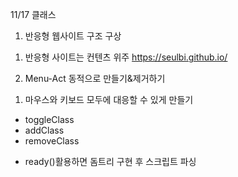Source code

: 11/17 클래스
1. 반응형 웹사이트 구조 구상
 1) 반응형 사이트는 컨텐츠 위주
 https://seulbi.github.io/

2. Menu-Act 동적으로 만들기&제거하기
 1) 마우스와 키보드 모두에 대응할 수 있게 만들기
  - toggleClass
  - addClass
  - removeClass
 
* ready()활용하면 돔트리 구현 후 스크립트 파싱


 

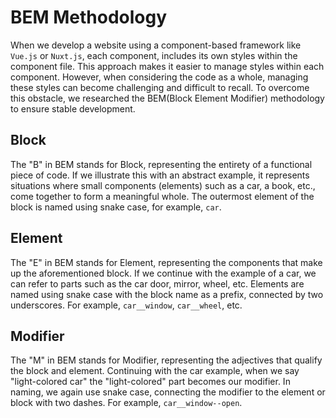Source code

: # BEM Methodology

When we develop a website using a component-based framework like `Vue.js` or
`Nuxt.js`, each component, includes its own styles within the component file.
This approach makes it easier to manage styles within each component. However,
when considering the code as a whole, managing these styles can become
challenging and difficult to recall. To overcome this obstacle, we researched
the BEM(Block Element Modifier) methodology to ensure stable development.

## Block

The "B" in BEM stands for Block, representing the entirety of a functional piece
of code. If we illustrate this with an abstract example, it represents
situations where small components (elements) such as a car, a book, etc., come
together to form a meaningful whole. The outermost element of the block is named
using snake case, for example, `car`.

## Element

The "E" in BEM stands for Element, representing the components that make up the
aforementioned block. If we continue with the example of a car, we can refer to
parts such as the car door, mirror, wheel, etc. Elements are named using snake
case with the block name as a prefix, connected by two underscores. For example,
`car__window`, `car__wheel`, etc.

## Modifier

The "M" in BEM stands for Modifier, representing the adjectives that qualify the
block and element. Continuing with the car example, when we say "light-colored
car" the "light-colored" part becomes our modifier. In naming, we again use
snake case, connecting the modifier to the element or block with two dashes. For
example, `car__window--open`.
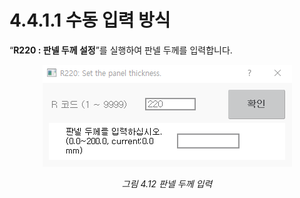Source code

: ﻿# 4.4.1.1 수동 입력 방식

“**R220 : 판넬 두께 설정**”를 실행하여 판넬 두께를 입력합니다.


<p align="center">
 <img src="../../../_assets/image (14).png" ></img>
 <em><p align="center">그림 4.12 판넬 두께 입력</p></em>
</p>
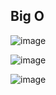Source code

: ## Big O

![image](https://github.com/user-attachments/assets/061614ff-484d-42c1-a83b-5e173e4ea9ca)

![image](https://github.com/user-attachments/assets/715cd2e1-9f5e-4fc8-b7b3-265929423edc)

![image](https://github.com/user-attachments/assets/79fb0047-69d7-4756-820f-3698d0ac3701)


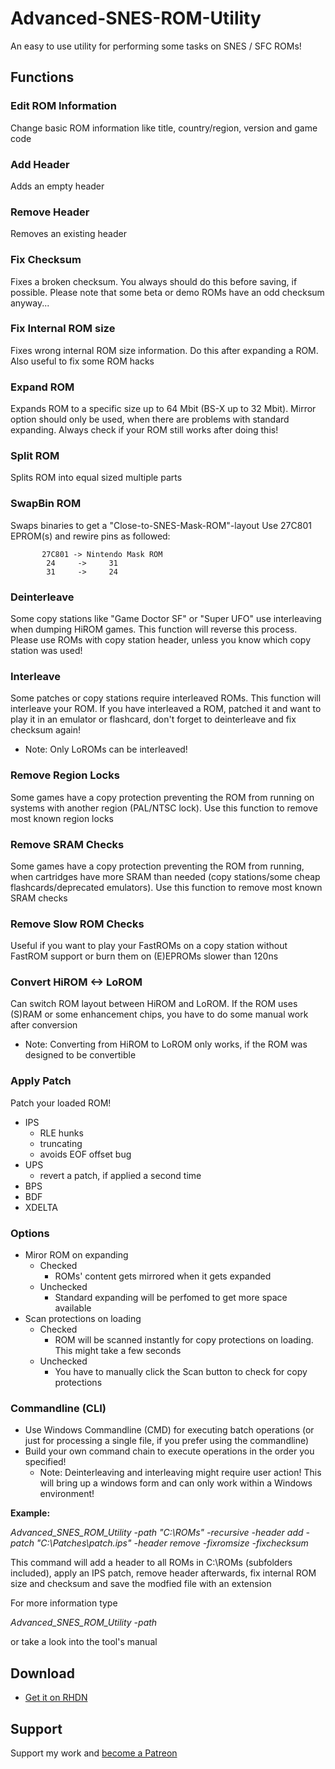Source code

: # Advanced-SNES-ROM-Utility

An easy to use utility for performing some tasks on SNES / SFC ROMs!

## Functions

### Edit ROM Information
Change basic ROM information like title, country/region, version and game code

### Add Header
Adds an empty header

### Remove Header
Removes an existing header

### Fix Checksum
Fixes a broken checksum. You always should do this before saving, if possible. Please note that some beta or demo ROMs have an odd checksum anyway...

### Fix Internal ROM size
Fixes wrong internal ROM size information. Do this after expanding a ROM. Also useful to fix some ROM hacks

### Expand ROM
Expands ROM to a specific size up to 64 Mbit (BS-X up to 32 Mbit). Mirror option should only be used, when there are problems with standard expanding. Always check if your ROM still works after doing this!

### Split ROM
Splits ROM into equal sized multiple parts

### SwapBin ROM
Swaps binaries to get a "Close-to-SNES-Mask-ROM"-layout Use 27C801 EPROM(s) and rewire pins as followed:

      	   27C801 -> Nintendo Mask ROM
      	   	24     ->     31
      	   	31     ->     24


### Deinterleave
Some copy stations like "Game Doctor SF" or "Super UFO" use interleaving when dumping HiROM games. This function will reverse this process. Please use ROMs with copy station header, unless you know which copy station was used!

### Interleave
Some patches or copy stations require interleaved ROMs. This function will interleave your ROM. If you have interleaved a ROM, patched it and want to play it in an emulator or flashcard, don't forget to deinterleave and fix checksum again!
 - Note: Only LoROMs can be interleaved!

### Remove Region Locks
Some games have a copy protection preventing the ROM from running on systems with another region (PAL/NTSC lock). Use this function to remove most known region locks

### Remove SRAM Checks
Some games have a copy protection preventing the ROM from running, when cartridges have more SRAM than needed (copy stations/some cheap flashcards/deprecated emulators). Use this function to remove most known SRAM checks

### Remove Slow ROM Checks
Useful if you want to play your FastROMs on a copy station without FastROM support or burn them on (E)EPROMs slower than 120ns

### Convert HiROM <-> LoROM
Can switch ROM layout between HiROM and LoROM. If the ROM uses (S)RAM or some enhancement chips, you have to do some manual work after conversion
 - Note: Converting from HiROM to LoROM only works, if the ROM was designed to be convertible

### Apply Patch
Patch your loaded ROM!
 - IPS
   - RLE hunks
   - truncating
   - avoids EOF offset bug
 - UPS
   - revert a patch, if applied a second time 
 - BPS
 - BDF
 - XDELTA

### Options
- Miror ROM on expanding
  - Checked
    - ROMs' content gets mirrored when it gets expanded
  - Unchecked
    - Standard expanding will be perfomed to get more space available
- Scan protections on loading
  - Checked
    - ROM will be scanned instantly for copy protections on loading. This might take a few seconds
  - Unchecked
    - You have to manually click the Scan button to check for copy protections

### Commandline (CLI)
- Use Windows Commandline (CMD) for executing batch operations (or just for processing a single file, if you prefer using the commandline)
- Build your own command chain to execute operations in the order you specified!
  - Note: Deinterleaving and interleaving might require user action! This will bring up a windows form and can only work within a Windows environment!

__Example:__

*Advanced_SNES_ROM_Utility -path "C:\ROMs" -recursive -header add -patch "C:\Patches\patch.ips" -header remove -fixromsize -fixchecksum*

This command will add a header to all ROMs in C:\ROMs (subfolders included), apply an IPS patch, remove header afterwards, fix internal ROM size and checksum and save the modfied file with an extension

For more information type

*Advanced_SNES_ROM_Utility -path*

or take a look into the tool's manual

## Download
- [Get it on RHDN](https://www.romhacking.net/utilities/1638)

## Support
Support my work and [become a Patreon](https://www.patreon.com/user?u=98965851)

**About this task:**
Whichever lines of the material hold the word "stands", find and copy them.

**Answer to the exercise:**
The "B" in BEM stands for Block, representing the entirety of a functional piece
The "E" in BEM stands for Element, representing the components that make up the
The "M" in BEM stands for Modifier, representing the adjectives that qualify the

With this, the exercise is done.